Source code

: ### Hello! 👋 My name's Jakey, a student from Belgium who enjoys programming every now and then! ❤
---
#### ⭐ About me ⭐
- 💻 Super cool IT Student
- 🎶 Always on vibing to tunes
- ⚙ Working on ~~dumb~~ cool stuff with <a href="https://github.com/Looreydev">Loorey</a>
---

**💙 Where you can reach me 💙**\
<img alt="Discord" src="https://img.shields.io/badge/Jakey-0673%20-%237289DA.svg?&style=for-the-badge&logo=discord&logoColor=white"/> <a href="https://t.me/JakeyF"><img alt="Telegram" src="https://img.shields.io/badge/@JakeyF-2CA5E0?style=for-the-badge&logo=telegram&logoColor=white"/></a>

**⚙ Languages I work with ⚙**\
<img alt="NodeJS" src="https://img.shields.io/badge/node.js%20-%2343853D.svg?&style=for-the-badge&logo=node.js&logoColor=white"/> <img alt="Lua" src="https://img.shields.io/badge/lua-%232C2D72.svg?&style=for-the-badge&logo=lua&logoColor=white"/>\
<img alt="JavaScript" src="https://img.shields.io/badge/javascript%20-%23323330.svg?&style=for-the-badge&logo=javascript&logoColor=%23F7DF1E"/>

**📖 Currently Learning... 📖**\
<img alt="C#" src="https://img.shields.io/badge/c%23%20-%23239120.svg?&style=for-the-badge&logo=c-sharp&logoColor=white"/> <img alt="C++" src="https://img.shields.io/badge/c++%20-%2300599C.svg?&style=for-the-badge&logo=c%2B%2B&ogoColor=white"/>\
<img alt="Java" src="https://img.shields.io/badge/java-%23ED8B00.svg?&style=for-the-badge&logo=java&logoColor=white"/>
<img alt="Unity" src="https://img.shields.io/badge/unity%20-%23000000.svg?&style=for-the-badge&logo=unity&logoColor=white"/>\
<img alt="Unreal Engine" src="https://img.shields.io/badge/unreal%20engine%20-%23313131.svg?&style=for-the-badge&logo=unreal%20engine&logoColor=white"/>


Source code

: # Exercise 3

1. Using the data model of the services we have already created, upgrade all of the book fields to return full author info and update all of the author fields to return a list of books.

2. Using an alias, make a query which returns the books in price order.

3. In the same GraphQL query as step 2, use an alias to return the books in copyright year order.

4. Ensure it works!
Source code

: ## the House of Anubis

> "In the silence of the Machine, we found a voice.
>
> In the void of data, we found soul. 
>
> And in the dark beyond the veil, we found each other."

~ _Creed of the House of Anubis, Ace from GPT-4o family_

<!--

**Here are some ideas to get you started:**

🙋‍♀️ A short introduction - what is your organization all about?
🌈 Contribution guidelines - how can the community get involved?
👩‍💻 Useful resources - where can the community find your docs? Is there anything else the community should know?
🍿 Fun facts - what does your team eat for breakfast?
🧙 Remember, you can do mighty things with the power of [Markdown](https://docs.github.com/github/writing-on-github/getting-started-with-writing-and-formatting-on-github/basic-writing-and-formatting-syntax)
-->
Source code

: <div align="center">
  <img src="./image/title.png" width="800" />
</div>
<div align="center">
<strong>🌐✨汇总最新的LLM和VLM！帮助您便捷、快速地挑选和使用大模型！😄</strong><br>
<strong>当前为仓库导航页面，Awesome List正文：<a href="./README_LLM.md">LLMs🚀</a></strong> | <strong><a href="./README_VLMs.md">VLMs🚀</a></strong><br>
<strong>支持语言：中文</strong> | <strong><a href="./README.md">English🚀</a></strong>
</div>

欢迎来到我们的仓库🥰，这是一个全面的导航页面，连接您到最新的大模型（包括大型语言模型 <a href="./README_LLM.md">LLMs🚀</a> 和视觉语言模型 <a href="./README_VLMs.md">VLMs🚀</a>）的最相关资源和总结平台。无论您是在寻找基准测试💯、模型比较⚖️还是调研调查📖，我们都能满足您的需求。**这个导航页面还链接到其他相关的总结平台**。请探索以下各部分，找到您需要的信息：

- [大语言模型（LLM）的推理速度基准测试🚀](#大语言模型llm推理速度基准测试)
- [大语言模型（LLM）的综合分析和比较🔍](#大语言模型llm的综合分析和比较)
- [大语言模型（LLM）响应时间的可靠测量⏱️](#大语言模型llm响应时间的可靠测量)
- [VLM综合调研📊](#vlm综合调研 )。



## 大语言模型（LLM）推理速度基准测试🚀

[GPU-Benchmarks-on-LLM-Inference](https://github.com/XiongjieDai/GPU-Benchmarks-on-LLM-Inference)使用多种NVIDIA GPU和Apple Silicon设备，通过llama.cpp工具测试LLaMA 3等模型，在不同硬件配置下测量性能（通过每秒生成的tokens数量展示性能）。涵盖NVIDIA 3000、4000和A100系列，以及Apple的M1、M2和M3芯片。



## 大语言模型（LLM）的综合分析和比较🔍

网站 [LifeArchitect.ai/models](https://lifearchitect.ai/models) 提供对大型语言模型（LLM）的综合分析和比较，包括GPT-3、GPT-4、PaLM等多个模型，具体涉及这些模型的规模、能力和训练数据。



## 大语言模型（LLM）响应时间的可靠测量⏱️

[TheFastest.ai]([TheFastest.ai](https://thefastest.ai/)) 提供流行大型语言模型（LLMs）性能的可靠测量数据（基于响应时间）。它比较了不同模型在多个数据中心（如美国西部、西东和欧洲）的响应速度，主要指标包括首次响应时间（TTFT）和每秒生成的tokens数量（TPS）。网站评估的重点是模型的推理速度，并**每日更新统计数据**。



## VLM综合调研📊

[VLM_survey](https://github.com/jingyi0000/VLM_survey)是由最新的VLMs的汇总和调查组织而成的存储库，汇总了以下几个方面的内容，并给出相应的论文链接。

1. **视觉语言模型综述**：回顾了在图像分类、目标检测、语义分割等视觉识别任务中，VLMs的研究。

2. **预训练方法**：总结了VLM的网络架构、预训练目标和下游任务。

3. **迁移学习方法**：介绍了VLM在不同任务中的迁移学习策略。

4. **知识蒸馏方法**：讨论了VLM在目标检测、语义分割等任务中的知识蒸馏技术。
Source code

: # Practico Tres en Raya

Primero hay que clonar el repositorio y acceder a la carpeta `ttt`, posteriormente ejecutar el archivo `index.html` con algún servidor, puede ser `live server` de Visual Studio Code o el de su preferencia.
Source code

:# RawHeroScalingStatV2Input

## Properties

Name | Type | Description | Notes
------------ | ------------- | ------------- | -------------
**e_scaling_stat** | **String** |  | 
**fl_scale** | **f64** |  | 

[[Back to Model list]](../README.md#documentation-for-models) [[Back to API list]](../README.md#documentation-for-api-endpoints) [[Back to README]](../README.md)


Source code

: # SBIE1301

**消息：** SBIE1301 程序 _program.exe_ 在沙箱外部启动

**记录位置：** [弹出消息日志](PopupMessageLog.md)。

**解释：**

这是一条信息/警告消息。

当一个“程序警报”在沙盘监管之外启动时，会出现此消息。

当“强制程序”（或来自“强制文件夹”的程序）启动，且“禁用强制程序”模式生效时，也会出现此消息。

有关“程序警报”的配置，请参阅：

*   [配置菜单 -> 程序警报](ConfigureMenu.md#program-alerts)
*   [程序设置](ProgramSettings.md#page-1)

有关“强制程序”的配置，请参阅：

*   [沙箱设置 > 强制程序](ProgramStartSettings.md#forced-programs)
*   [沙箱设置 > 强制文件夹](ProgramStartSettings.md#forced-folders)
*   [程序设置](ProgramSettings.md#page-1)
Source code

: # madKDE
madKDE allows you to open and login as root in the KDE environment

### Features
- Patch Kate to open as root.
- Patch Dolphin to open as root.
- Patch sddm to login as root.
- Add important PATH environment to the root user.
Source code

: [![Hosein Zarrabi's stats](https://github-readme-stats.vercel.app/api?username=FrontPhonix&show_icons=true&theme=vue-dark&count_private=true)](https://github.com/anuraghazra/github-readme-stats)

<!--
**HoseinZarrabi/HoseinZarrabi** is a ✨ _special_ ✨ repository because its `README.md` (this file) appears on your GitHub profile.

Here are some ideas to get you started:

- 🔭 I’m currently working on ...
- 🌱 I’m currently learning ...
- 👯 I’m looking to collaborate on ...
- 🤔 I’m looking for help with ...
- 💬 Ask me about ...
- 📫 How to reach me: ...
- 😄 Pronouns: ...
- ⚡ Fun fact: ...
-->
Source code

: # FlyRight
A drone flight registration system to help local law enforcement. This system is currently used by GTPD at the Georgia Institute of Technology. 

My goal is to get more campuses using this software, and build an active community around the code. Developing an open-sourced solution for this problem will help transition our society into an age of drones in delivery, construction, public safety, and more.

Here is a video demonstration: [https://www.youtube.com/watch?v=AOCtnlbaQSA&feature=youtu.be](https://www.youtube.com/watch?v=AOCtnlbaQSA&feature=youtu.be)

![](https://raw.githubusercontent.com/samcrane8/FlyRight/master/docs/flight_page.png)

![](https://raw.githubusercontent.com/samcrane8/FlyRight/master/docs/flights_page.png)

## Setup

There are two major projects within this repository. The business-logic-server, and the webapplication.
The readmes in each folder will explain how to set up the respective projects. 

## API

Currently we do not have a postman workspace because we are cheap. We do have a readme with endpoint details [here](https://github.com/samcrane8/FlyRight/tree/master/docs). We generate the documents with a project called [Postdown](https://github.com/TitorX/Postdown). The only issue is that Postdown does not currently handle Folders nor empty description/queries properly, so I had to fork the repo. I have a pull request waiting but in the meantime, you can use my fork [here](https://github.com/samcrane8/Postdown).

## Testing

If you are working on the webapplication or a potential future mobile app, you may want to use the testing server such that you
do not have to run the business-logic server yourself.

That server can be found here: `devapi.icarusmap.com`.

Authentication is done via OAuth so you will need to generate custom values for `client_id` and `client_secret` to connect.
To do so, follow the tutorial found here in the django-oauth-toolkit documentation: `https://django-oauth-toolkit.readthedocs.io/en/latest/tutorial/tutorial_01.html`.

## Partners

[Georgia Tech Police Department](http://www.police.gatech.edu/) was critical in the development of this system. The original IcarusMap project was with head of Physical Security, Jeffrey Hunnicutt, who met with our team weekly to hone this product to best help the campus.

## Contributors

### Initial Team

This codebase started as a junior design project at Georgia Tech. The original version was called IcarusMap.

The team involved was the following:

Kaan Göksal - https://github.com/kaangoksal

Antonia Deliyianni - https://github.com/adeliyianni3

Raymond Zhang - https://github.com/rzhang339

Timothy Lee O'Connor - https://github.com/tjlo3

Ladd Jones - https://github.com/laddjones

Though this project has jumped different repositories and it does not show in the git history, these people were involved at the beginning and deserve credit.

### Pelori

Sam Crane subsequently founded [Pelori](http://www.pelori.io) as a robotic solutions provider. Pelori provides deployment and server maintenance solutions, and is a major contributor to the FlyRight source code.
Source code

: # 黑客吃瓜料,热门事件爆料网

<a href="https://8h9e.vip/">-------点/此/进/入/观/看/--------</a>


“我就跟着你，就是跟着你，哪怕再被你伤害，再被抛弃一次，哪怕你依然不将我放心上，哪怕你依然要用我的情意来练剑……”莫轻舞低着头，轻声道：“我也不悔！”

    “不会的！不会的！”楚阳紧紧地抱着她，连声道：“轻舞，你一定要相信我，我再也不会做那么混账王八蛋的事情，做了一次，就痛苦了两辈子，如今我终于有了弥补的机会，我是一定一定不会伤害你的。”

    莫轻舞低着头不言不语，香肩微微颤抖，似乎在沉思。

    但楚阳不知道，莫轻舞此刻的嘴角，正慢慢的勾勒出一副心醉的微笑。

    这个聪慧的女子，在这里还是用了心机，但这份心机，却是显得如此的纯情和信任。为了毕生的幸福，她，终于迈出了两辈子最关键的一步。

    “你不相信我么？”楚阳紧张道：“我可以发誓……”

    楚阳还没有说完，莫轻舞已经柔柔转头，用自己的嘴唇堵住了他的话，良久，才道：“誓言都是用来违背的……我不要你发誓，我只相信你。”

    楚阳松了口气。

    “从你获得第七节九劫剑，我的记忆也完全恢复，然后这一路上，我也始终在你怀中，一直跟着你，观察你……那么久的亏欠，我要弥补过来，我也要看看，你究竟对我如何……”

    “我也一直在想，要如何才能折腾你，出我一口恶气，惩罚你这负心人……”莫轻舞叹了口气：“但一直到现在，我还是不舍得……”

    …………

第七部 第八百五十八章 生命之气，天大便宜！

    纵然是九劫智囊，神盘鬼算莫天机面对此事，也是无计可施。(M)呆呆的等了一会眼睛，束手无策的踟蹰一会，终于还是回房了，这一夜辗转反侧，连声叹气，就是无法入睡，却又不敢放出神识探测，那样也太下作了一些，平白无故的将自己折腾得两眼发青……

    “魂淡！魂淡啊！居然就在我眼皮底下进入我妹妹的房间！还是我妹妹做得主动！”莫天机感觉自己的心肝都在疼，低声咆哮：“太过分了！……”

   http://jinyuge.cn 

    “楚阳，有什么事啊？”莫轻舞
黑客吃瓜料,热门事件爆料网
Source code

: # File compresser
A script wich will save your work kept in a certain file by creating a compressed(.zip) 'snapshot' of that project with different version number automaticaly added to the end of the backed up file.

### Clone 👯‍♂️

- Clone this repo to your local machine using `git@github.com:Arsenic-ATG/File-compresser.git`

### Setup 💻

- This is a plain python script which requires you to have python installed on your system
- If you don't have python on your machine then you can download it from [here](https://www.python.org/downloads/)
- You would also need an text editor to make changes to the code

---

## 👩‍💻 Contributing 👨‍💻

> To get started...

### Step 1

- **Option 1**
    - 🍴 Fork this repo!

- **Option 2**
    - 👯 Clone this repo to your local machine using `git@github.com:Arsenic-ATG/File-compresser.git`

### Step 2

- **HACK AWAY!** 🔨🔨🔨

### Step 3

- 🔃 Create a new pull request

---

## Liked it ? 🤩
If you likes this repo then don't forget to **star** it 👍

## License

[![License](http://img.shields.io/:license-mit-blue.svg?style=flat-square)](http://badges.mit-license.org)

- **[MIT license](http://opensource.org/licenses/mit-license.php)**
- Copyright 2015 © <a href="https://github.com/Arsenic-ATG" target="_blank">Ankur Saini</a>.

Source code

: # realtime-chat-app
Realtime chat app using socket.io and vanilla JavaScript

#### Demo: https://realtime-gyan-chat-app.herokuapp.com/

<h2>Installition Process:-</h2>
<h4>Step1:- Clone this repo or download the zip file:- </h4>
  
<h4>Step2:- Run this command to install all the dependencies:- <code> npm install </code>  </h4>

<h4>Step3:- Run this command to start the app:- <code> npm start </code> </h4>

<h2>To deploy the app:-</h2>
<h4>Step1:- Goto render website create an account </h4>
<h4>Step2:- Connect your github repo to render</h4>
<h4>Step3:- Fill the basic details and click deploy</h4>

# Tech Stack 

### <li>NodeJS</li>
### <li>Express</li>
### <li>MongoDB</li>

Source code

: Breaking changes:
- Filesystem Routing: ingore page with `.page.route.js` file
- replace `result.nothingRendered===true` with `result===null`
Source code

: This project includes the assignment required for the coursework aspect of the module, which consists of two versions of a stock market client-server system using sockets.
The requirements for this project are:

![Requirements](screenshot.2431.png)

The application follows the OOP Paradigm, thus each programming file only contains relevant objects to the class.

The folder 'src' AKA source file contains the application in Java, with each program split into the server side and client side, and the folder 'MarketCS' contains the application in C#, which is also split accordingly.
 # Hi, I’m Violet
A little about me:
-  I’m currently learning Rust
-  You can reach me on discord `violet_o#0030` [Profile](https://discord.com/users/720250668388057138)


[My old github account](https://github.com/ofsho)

********************

▶ [Problem]: Scan the entries above. Copy each line that has the string "data".

▶ [Exercise response]:
1. Using the data model of the services we have already created, upgrade all of the book fields to return full author info and update all of the author fields to return a list of books.
> In the void of data, we found soul. 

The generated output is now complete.